Senate Bill 600 would cut in half the appointed seats on the Historical Commission, bringing it down to 12 from 24. The bill would also change what happens when the Commission decides to remove a monument. After their approval, the General Assembly would also have to approve the request.

The seats on the Historical Commission would be appointed by the governor, House Speaker, and Lieutenant, each one appointing four members.

Joey Hensley, the Republic Senator sponsoring SB600, said, “I don’t think any board or commission should be completely filled by the governor’s recommendations. We as a legislature are a co-equal branch of government, and we should have some say in these boards and commissions.”

Another bill sponsor, Republican Senator Mark Pody, said, “Even though the governor has been trying to reach out, perhaps, to get some insight from what we wanted, it’s been clear that our voices haven’t been heard.”

There has been some opposition to the bill, including Democratic Senator Heidi Campbell.

“I think that this is another attempt to move the goalpost, and these hurdles have been accomplished, and the decision has been decisive, that people want the bust moved, and so I think that it’s time to put it to rest,” Campbell said.

Some Republicans across the state have also opposed Hensley’s bill.

Republican Senator Mike Bell said, “If you want to look up the definition of arduous, and all the synonyms for it, that’s the process we’ve created for removing a monument. Every time we get a decision about a monument or a statue that we don’t like, we want to come back and change it again. If we want to just put it in our hands, let’s just do a bill to do away with it completely and let the legislature vote on it.”

Hensley’s office has said the senator’s goal with the bill is to “change the commission so that the legislature has input on the historical commission.”

“The legislature currently has no input and I believe that they should,” Hensley said.

Tennessee Governor Bill Lee has expressed concerns that the bill could cause more harm than good. He feels representation for Tennessee’s public would be cut in half, along with the commission.

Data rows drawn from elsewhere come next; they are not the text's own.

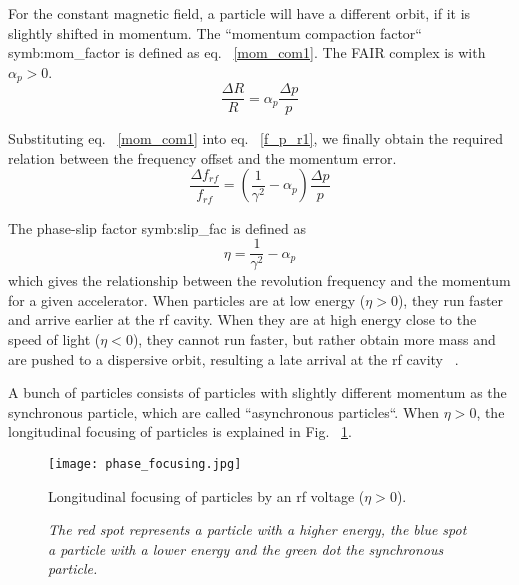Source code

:For the constant magnetic field, a particle will have a different orbit, if it is slightly shifted in momentum. The ``momentum compaction factor`` \gls{symb:mom_factor} is defined as eq. ~\ref{mom_com1}. The FAIR complex is with $\alpha_p>0$.
\begin{equation}
\frac{\Delta R}{R}=\alpha_p\frac{\Delta p}{p}\label{mom_com1}
\end{equation} 

Substituting eq. ~\ref{mom_com1} into eq. ~\ref{f_p_r1}, we finally obtain the required relation between the frequency offset and the momentum error.
\begin{equation}
\frac{\Delta f_{\mathit{rf}}}{f_{\mathit{rf}}} = (\frac{1}{\gamma^2}-\alpha_{\mathit{p}})\frac{\Delta{p}}{p}
\label{eq:phaseP1}
\end{equation}

The phase-slip factor \gls{symb:slip_fac} is defined as
\begin{equation}
\label{eq:phse_slip}
\eta =\frac{1}{\gamma^2}-\alpha_{\mathit{p}}
\end{equation}
which gives the relationship between the revolution frequency and the momentum for a given accelerator. When particles are at low energy ($\eta > 0$), they run faster and arrive earlier at the rf cavity. When they are at high energy close to the speed of light ($\eta < 0$), they cannot run faster, but rather obtain more mass and are pushed to a dispersive orbit, resulting a late arrival at the rf cavity ~\cite{lee_accelerator_2011}. 

A bunch of particles consists of particles with slightly different momentum as the synchronous particle, which are called ``asynchronous particles``. When $\eta > 0$, the longitudinal focusing of particles is explained in Fig. ~\ref{phase_focusing}. 
\begin{figure}[!htb]
   \centering   
   \texttt{[image: phase\_focusing.jpg]}
   \caption{Longitudinal focusing of particles by an rf voltage ($\eta > 0$).}
	\caption*{\textsl{\small{The red spot represents a particle with a higher energy, the blue spot a particle with a lower energy and the green dot the synchronous particle.}}}
   \label{phase_focusing}
\end{figure}

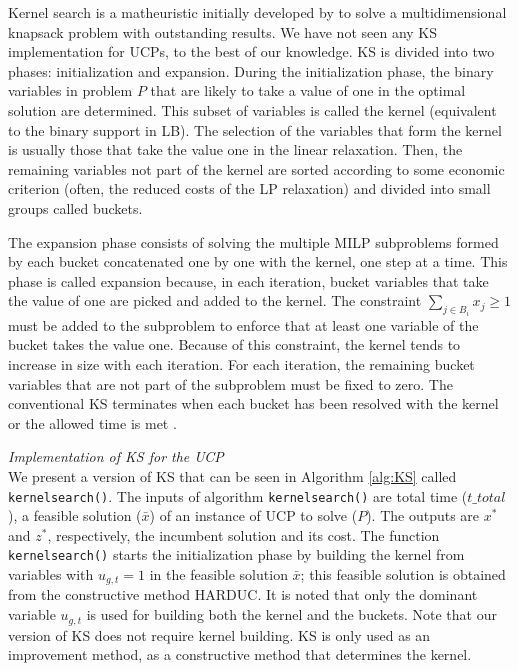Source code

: Kernel search is a matheuristic initially developed by \citet{Angelelli2010} to solve a multidimensional knapsack problem with outstanding results. 
We have not seen any KS implementation for UCPs, to the best of our knowledge.
%
KS is divided into two phases: initialization and expansion. During the initialization phase, the binary variables in problem $P$ that are likely to take a value of one in the optimal solution are determined. This subset of variables is called the kernel (equivalent to the binary support in LB). The selection of the variables that form the kernel is usually those that take the value one in the linear relaxation.
%
Then, the remaining variables not part of the kernel are sorted according to some economic criterion (often, the reduced costs of the LP relaxation) and divided into small groups called buckets. 

The expansion phase consists of solving the multiple MILP subproblems formed by each bucket concatenated one by one with the kernel, one step at a time. This phase is called expansion because, in each iteration, bucket variables that take the value of one are picked and added to the kernel. The constraint  $\sum_{j\in B_{i}}x_{j} \geq 1$ must be added to the subproblem to enforce that at least one variable of the bucket takes the value one. Because of this constraint, the kernel tends to increase in size with each iteration. For each iteration, the remaining bucket variables that are not part of the subproblem must be fixed to zero. The conventional KS terminates when each bucket has been resolved with the kernel or the allowed time is met \citep{Angelelli2010}. %

\vspace{1em}\noindent\textit{Implementation of KS for the UCP}\\

We present a version of KS that can be seen in Algorithm \ref{alg:KS} called \texttt{kernelsearch()}. 
The inputs of algorithm \texttt{kernelsearch()} are total time ($\textit{t\_total}$),  a feasible solution ($\bar{x}$) of an instance of UCP to solve ($P$). The outputs are $x^{*}$ and $z^{*}$, respectively, the incumbent solution and its cost.
The function \texttt{kernelsearch()} starts the initialization phase by building the kernel from variables with $u_{g,t}=1$ in the feasible solution $\bar{x}$; this feasible solution is obtained from the constructive method HARDUC. 
It is noted that only the dominant variable $u_{g,t}$ is used for building both the kernel and the buckets. 
Note that our version of KS does not require kernel building. KS is only used as an improvement method, as a constructive method that determines the kernel.

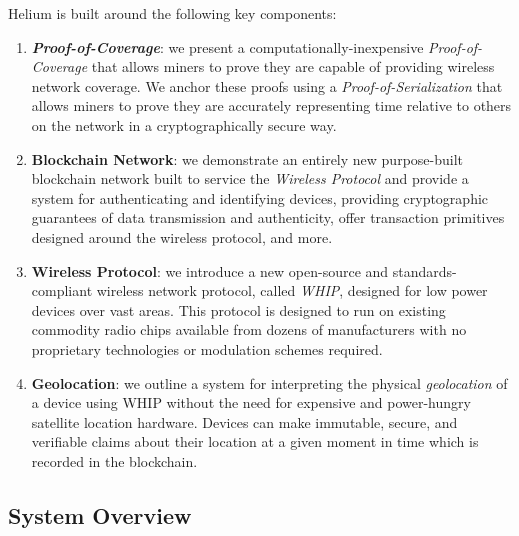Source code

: \documentclass[10pt, nonatbib, nocopyrightspace, reprint]{sigplanconf}
\begin{document}
Helium is built around the following key components:

\begin{enumerate}
  \item \textbf{\emph{Proof-of-Coverage}}: we present a computationally-inexpensive \emph{Proof-of-Coverage} that allows miners to prove they are capable of providing wireless network coverage. We anchor these proofs using a \emph{Proof-of-Serialization} that allows miners to prove they are accurately representing time relative to others on the network in a cryptographically secure way.

  \item \textbf{Blockchain Network}: we demonstrate an entirely new purpose-built blockchain network built to service the \emph{Wireless Protocol} and provide a system for authenticating and identifying devices, providing cryptographic guarantees of data transmission and authenticity, offer transaction primitives designed around the wireless protocol, and more.

    \item \textbf{Wireless Protocol}: we introduce a new open-source and standards-compliant wireless network protocol, called \emph{WHIP}, designed for low power devices over vast areas. This protocol is designed to run on existing commodity radio chips available from dozens of manufacturers with no proprietary technologies or modulation schemes required.

    \item \textbf{Geolocation}: we outline a system for interpreting the physical \emph{geolocation} of a device using WHIP without the need for expensive and power-hungry satellite location hardware. Devices can make immutable, secure, and verifiable claims about their location at a given moment in time which is recorded in the blockchain.
\end{enumerate}

\subsection{System Overview}
\end{document}
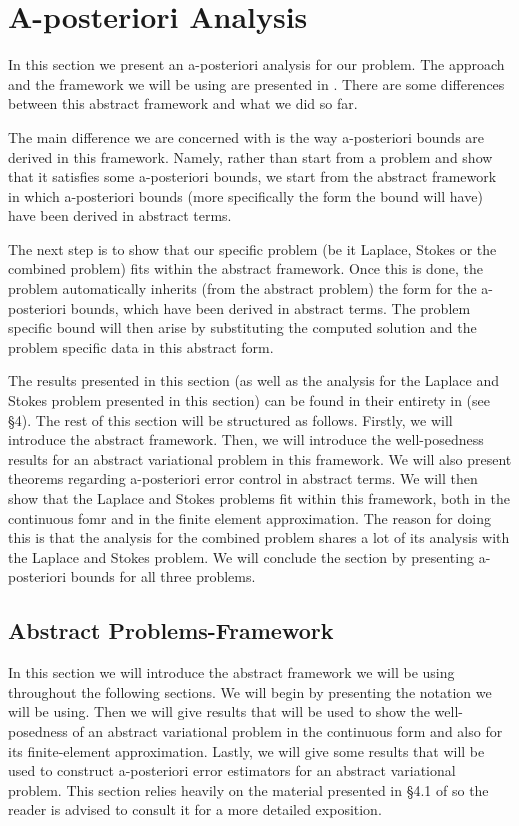 \documentclass[12pt,a4paper]{article}
\theoremstyle{definition}
\begin{document}
\section{A-posteriori Analysis} \label{sec_aposteriori_analysis}
In this section we present an a-posteriori analysis for our problem.  The approach and the framework we will be using are presented in \cite{verfurth2013posteriori}.  There are some differences between this abstract framework and what we did so far.  

The main difference we are concerned with is the way a-posteriori bounds are derived in this framework.  Namely,  rather than start from a problem and show that it satisfies some a-posteriori bounds, we start from the abstract framework in which a-posteriori bounds (more specifically the form the bound will have) have been derived in abstract terms.  

The next step is to show that our specific problem (be it Laplace, Stokes or the combined problem) fits within the abstract framework.  Once this is done, the problem automatically inherits (from the abstract problem) the form for the  a-posteriori  bounds, which have been derived in abstract terms.  The problem specific bound will then arise  by substituting the computed solution and the problem specific data in this abstract form. 

The results presented in this section (as well as the analysis for the Laplace and Stokes problem presented in this section) can be found in their entirety in \cite{verfurth2013posteriori} (see \S 4). The rest of this section will be structured as follows.  Firstly, we will introduce the abstract framework.  Then, we will introduce the well-posedness results for an abstract variational problem in this framework.   We will also present theorems regarding a-posteriori error control in abstract terms.  We will then show that the Laplace and Stokes problems fit within this framework, both in the continuous fomr and in the finite element approximation. The reason for doing this is that the analysis for the combined problem shares a lot of its analysis with the Laplace and Stokes problem.   We will conclude the section by presenting a-posteriori bounds for all three problems.   


\subsection{Abstract Problems-Framework}\label{sec_abst_var_prob}
In this section we will introduce the abstract framework we will be using throughout the following sections.  We will begin by presenting the notation we will be using.  Then we will give results that will be used to show the well-posedness of an abstract variational problem in the continuous form and also for its finite-element approximation.  Lastly, we will give some results that will be used to construct a-posteriori error estimators for an abstract variational problem. This section relies heavily on the material presented in \S 4.1 of \cite{verfurth2013posteriori} so the reader is advised to consult it for a more detailed exposition.
\end{document}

A spokesperson for the Governor, Susan McClamroch, has said that Lee’s office is “very concerned with where this bill is going and its impact on the historical commission.”

The Forrest bust, and the busts of Albert Gleaves and David Farragut, were set for removal by the Historical Commission. The statues have been on the second floor of the state Capitol, but they will soon be moved to the Tennessee State Museum.